| WORK REQUIRED |
With all pictures omitted, return verbatim the lines from the beginning of the records below through the line containing "- Language: Java".

Stored data entries:

++++++++

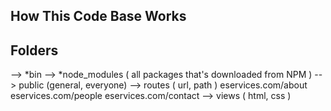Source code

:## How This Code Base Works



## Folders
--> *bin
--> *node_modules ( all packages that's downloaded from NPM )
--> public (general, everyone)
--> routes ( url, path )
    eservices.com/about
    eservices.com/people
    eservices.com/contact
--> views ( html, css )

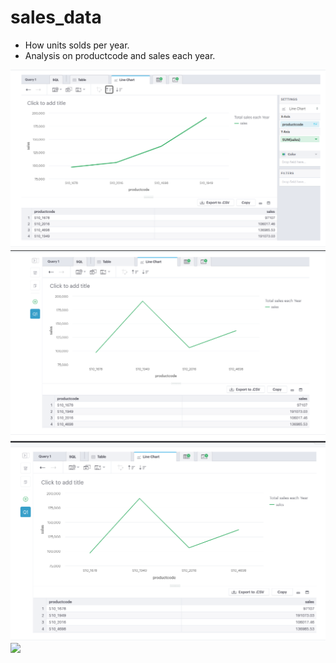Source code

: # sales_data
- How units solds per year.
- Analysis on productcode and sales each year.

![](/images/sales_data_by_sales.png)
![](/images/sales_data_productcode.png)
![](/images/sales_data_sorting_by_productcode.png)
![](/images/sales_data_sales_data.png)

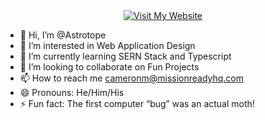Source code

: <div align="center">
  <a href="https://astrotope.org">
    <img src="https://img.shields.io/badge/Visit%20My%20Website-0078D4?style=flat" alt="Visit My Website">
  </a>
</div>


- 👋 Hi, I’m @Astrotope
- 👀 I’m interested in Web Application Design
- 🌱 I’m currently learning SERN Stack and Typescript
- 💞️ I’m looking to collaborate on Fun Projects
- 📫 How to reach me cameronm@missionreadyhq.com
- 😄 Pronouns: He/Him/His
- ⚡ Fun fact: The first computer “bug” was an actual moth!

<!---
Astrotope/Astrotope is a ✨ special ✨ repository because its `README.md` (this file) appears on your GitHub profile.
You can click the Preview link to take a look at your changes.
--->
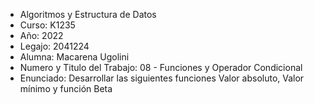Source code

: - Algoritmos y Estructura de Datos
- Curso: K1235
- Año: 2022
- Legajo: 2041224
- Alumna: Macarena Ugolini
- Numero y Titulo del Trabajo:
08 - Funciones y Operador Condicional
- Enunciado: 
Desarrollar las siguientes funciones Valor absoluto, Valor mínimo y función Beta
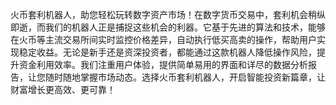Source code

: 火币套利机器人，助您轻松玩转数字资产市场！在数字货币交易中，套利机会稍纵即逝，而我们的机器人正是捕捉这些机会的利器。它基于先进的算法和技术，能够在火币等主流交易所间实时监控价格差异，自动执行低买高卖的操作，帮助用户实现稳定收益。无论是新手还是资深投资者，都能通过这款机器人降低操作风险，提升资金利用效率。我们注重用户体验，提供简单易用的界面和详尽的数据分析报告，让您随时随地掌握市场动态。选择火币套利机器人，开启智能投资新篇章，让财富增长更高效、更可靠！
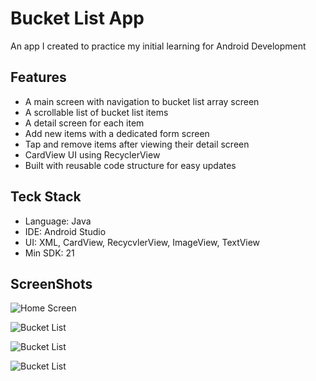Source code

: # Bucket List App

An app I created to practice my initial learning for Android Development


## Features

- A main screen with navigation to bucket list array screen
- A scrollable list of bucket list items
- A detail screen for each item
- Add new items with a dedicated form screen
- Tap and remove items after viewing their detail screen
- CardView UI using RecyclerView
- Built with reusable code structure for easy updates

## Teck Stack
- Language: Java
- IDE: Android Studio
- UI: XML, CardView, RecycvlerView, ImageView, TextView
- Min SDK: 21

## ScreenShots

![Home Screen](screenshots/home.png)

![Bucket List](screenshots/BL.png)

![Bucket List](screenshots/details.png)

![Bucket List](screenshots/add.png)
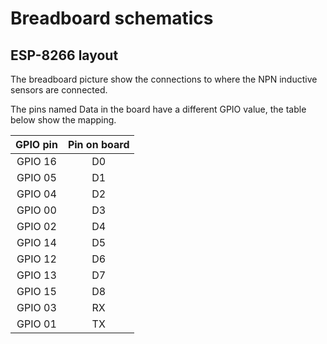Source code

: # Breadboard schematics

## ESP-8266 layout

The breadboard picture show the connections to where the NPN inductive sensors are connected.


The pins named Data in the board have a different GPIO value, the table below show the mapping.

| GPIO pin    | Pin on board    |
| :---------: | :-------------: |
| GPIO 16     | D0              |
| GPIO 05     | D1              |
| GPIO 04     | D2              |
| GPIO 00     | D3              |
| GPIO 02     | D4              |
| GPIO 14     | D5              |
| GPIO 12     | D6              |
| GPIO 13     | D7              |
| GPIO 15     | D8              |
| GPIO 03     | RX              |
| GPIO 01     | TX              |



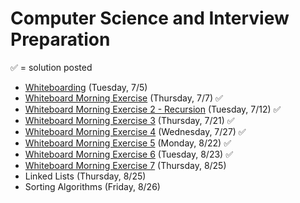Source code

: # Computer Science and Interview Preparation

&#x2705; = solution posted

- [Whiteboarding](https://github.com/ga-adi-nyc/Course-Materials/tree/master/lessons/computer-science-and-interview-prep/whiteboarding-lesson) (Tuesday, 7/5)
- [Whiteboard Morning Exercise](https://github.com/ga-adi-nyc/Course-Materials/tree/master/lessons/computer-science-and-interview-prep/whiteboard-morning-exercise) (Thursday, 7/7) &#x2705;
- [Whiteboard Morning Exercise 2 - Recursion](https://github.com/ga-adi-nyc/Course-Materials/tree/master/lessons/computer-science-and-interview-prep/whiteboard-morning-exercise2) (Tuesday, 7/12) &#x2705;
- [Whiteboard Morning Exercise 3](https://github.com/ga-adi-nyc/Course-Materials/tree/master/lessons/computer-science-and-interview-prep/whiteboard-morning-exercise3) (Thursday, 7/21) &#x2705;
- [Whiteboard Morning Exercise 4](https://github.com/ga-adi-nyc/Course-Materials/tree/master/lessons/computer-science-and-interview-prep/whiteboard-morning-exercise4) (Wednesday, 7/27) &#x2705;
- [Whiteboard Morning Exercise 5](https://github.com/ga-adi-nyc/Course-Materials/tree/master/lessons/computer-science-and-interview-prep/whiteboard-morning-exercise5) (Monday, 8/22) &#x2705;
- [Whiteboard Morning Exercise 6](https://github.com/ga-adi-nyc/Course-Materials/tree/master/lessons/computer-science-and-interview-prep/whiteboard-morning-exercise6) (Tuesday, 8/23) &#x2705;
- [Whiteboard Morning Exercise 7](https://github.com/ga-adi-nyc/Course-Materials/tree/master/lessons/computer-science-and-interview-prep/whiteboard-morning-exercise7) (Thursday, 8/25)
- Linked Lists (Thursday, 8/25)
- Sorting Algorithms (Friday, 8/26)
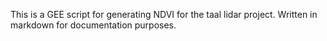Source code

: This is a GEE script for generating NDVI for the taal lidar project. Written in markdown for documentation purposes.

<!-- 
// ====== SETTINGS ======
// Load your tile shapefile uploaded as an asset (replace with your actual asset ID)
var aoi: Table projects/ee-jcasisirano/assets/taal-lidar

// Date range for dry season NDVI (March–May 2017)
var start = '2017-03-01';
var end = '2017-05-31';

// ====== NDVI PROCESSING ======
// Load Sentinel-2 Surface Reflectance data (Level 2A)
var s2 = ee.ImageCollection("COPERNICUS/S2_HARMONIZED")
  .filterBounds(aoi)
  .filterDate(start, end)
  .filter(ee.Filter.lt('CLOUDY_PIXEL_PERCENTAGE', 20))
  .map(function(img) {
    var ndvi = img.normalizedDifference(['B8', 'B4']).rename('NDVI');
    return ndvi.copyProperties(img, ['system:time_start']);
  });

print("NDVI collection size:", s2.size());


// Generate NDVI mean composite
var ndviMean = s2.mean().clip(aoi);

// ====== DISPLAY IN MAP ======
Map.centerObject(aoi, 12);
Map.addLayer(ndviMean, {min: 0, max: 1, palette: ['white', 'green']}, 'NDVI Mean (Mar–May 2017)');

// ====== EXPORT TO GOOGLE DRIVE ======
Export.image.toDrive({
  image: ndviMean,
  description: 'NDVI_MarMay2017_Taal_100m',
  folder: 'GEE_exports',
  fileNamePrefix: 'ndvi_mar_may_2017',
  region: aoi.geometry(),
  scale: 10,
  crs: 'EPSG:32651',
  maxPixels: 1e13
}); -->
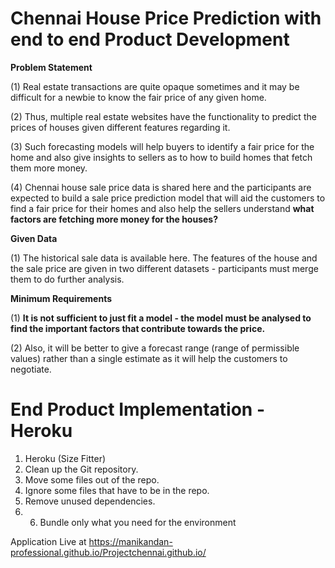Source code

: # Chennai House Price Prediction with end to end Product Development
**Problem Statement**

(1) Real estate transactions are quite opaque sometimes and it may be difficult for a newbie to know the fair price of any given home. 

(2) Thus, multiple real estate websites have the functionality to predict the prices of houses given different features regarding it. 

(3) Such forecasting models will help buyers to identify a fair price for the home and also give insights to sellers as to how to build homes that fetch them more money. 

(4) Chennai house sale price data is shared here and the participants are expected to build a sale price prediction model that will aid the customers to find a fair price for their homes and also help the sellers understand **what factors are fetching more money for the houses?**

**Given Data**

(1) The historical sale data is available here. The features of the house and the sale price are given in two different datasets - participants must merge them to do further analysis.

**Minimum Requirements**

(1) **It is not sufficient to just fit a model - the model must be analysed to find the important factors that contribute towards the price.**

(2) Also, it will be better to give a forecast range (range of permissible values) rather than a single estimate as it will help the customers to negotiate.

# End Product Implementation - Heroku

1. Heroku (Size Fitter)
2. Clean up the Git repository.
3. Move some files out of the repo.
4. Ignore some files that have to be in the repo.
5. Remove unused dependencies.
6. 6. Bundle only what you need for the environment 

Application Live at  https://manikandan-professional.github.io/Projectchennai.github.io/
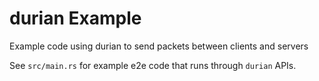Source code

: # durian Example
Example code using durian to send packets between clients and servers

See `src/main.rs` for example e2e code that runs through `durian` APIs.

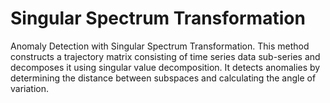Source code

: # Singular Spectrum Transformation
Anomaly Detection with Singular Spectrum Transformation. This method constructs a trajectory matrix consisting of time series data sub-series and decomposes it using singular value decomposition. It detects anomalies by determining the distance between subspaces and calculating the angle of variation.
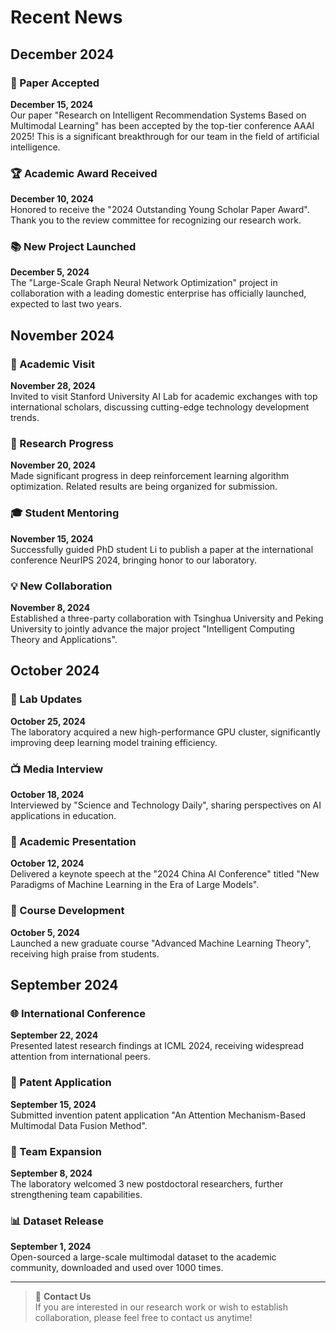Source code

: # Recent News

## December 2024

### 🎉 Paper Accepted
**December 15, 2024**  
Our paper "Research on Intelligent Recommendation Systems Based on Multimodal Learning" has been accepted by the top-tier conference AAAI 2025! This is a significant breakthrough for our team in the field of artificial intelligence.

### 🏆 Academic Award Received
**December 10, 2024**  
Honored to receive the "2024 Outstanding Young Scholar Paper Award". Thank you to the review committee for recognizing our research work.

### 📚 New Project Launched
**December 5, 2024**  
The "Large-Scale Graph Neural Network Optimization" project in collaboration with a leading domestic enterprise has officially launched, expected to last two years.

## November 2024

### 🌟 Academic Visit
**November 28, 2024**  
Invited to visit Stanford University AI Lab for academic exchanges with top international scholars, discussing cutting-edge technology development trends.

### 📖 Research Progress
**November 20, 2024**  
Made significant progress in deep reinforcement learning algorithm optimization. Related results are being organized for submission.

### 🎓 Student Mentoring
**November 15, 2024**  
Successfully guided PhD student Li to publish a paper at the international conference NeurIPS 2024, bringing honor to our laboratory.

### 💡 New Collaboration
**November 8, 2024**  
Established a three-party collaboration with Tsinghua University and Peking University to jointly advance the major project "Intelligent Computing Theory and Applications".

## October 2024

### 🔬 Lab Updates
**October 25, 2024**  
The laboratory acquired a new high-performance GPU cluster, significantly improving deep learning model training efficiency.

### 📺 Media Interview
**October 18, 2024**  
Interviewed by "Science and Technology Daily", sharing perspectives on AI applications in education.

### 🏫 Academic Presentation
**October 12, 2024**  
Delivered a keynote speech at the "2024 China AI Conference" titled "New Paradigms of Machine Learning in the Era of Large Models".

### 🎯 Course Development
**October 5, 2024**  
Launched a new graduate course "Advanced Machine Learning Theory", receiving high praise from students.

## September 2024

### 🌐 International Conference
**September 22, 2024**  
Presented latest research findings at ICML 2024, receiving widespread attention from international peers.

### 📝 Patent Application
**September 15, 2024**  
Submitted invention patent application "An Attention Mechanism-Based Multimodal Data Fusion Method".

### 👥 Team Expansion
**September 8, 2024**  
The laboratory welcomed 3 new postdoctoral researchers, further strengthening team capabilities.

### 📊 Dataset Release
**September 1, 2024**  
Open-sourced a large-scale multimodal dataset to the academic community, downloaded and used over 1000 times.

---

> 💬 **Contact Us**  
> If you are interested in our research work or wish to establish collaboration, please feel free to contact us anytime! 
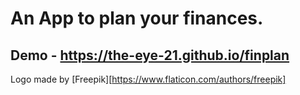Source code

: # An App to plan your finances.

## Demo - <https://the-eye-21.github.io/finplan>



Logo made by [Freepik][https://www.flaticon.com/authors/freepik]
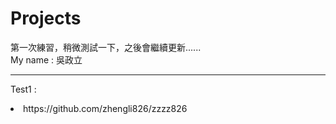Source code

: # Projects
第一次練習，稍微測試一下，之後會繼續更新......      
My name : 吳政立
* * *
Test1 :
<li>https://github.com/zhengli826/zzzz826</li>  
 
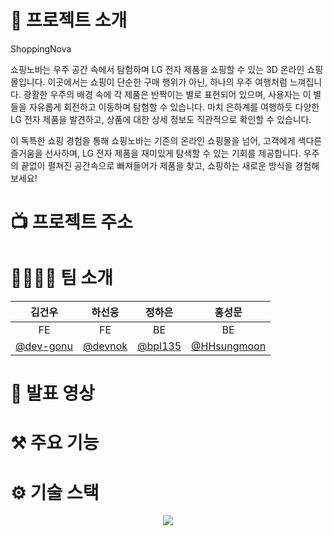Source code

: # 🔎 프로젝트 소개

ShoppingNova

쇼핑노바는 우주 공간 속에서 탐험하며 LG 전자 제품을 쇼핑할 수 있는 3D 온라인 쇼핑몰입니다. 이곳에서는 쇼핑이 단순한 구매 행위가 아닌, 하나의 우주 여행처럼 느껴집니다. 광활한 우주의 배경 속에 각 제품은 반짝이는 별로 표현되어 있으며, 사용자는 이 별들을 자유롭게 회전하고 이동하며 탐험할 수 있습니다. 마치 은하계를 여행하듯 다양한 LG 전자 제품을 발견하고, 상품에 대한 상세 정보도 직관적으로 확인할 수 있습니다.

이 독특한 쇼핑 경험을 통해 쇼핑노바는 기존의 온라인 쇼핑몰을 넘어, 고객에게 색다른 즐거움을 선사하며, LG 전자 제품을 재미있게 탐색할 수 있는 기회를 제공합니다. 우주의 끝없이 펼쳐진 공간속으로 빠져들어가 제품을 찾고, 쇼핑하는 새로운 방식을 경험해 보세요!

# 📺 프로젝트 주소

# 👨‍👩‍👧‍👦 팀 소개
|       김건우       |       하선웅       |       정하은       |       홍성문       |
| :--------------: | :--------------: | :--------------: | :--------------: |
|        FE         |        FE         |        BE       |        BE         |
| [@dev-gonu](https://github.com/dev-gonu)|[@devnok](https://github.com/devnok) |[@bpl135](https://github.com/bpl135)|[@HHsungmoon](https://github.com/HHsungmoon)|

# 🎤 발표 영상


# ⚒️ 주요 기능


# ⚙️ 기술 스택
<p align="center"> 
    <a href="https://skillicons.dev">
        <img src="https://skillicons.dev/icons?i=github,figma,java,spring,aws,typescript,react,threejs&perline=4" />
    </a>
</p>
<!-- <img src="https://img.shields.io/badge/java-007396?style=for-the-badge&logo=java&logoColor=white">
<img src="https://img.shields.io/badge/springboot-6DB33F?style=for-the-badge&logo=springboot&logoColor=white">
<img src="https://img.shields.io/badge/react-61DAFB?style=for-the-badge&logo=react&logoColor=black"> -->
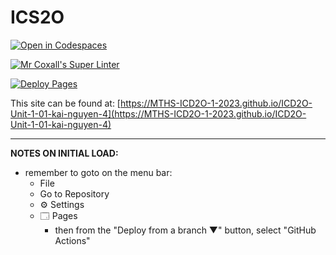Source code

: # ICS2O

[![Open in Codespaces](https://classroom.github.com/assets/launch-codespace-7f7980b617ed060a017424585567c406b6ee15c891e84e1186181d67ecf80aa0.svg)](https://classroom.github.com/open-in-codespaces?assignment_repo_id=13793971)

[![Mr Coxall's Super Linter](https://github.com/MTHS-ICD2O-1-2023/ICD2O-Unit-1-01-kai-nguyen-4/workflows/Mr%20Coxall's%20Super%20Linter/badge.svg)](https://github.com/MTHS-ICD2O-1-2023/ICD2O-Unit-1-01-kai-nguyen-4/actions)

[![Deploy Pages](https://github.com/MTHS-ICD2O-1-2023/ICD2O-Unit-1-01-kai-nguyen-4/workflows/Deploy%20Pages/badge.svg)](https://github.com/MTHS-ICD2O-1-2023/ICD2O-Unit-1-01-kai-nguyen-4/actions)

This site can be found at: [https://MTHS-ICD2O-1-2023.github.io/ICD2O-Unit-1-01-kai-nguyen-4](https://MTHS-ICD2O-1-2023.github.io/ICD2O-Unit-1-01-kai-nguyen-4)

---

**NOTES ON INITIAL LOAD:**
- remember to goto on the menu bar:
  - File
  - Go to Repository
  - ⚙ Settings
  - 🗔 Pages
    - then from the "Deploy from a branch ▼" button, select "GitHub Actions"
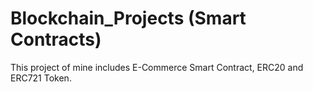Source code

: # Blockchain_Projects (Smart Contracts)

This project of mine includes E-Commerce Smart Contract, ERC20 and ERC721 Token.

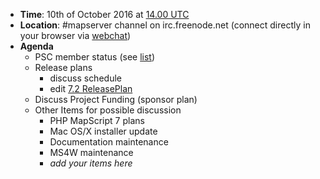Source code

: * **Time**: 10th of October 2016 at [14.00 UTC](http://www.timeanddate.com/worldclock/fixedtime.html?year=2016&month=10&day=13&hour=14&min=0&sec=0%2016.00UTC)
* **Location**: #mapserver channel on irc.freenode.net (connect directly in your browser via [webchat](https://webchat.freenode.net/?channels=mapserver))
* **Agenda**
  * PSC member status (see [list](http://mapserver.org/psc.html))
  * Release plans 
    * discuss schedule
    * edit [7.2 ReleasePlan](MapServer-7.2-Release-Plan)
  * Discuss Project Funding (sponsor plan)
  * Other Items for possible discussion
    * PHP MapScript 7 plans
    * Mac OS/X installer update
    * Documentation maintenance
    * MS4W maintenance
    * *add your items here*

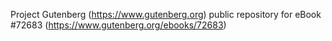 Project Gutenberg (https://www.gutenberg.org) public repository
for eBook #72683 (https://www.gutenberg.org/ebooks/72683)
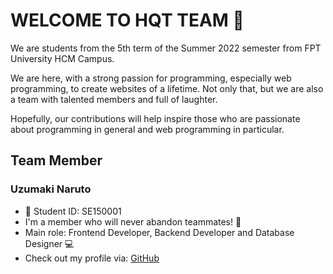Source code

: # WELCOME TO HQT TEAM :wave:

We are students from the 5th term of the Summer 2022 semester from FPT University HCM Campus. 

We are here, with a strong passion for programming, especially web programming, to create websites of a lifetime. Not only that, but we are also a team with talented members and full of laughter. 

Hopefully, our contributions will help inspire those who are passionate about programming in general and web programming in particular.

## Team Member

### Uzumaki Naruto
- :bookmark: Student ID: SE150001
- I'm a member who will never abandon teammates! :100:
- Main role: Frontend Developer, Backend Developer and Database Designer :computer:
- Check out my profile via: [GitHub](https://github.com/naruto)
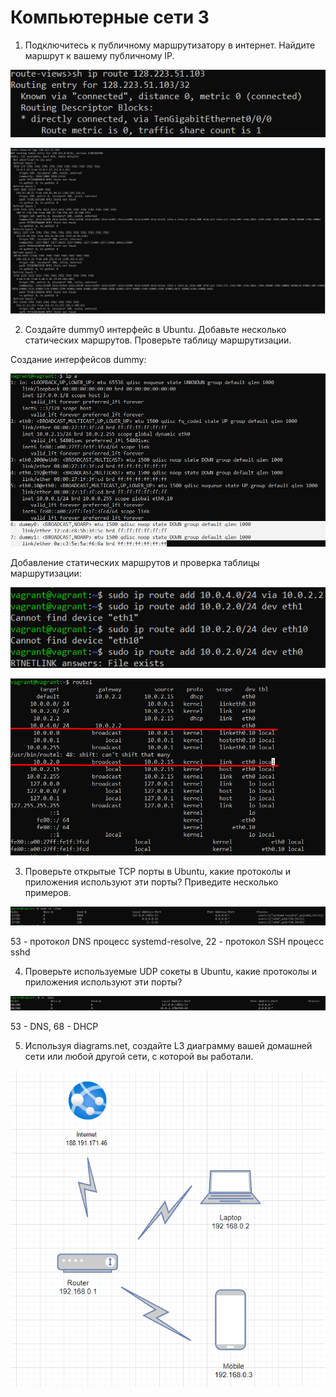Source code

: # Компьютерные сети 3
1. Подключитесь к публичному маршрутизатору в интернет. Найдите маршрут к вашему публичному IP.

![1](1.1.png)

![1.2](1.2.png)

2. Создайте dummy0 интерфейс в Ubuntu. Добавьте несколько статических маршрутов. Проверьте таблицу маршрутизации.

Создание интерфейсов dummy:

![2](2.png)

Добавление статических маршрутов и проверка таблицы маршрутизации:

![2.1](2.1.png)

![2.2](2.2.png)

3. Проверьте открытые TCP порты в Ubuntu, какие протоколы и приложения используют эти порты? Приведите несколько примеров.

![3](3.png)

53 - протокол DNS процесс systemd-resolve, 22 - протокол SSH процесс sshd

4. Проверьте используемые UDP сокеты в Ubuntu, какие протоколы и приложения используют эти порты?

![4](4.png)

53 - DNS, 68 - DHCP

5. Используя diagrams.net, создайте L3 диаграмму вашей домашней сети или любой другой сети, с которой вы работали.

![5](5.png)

++++++++

| TASK SOLUTION |
Source code

:## How This Code Base Works



## Folders
--> *bin
--> *node_modules ( all packages that's downloaded from NPM )
--> public (general, everyone)
--> routes ( url, path )
    eservices.com/about
    eservices.com/people
    eservices.com/contact
--> views ( html, css )

Source code

: # sales_data
- How units solds per year.
- Analysis on productcode and sales each year.

![](/images/sales_data_by_sales.png)
![](/images/sales_data_productcode.png)
![](/images/sales_data_sorting_by_productcode.png)
![](/images/sales_data_sales_data.png)

Source code

: <div align="center">
  <a href="https://astrotope.org">
    <img src="https://img.shields.io/badge/Visit%20My%20Website-0078D4?style=flat" alt="Visit My Website">
  </a>
</div>


- 👋 Hi, I’m @Astrotope
- 👀 I’m interested in Web Application Design
- 🌱 I’m currently learning SERN Stack and Typescript
- 💞️ I’m looking to collaborate on Fun Projects
- 📫 How to reach me cameronm@missionreadyhq.com
- 😄 Pronouns: He/Him/His
- ⚡ Fun fact: The first computer “bug” was an actual moth!

<!---
Astrotope/Astrotope is a ✨ special ✨ repository because its `README.md` (this file) appears on your GitHub profile.
You can click the Preview link to take a look at your changes.
--->
Source code

: - Algoritmos y Estructura de Datos
- Curso: K1235
- Año: 2022
- Legajo: 2041224
- Alumna: Macarena Ugolini
- Numero y Titulo del Trabajo:
08 - Funciones y Operador Condicional
- Enunciado: 
Desarrollar las siguientes funciones Valor absoluto, Valor mínimo y función Beta
Source code

: 火币套利机器人，助您轻松玩转数字资产市场！在数字货币交易中，套利机会稍纵即逝，而我们的机器人正是捕捉这些机会的利器。它基于先进的算法和技术，能够在火币等主流交易所间实时监控价格差异，自动执行低买高卖的操作，帮助用户实现稳定收益。无论是新手还是资深投资者，都能通过这款机器人降低操作风险，提升资金利用效率。我们注重用户体验，提供简单易用的界面和详尽的数据分析报告，让您随时随地掌握市场动态。选择火币套利机器人，开启智能投资新篇章，让财富增长更高效、更可靠！
Source code

: # Bucket List App

An app I created to practice my initial learning for Android Development


## Features

- A main screen with navigation to bucket list array screen
- A scrollable list of bucket list items
- A detail screen for each item
- Add new items with a dedicated form screen
- Tap and remove items after viewing their detail screen
- CardView UI using RecyclerView
- Built with reusable code structure for easy updates

## Teck Stack
- Language: Java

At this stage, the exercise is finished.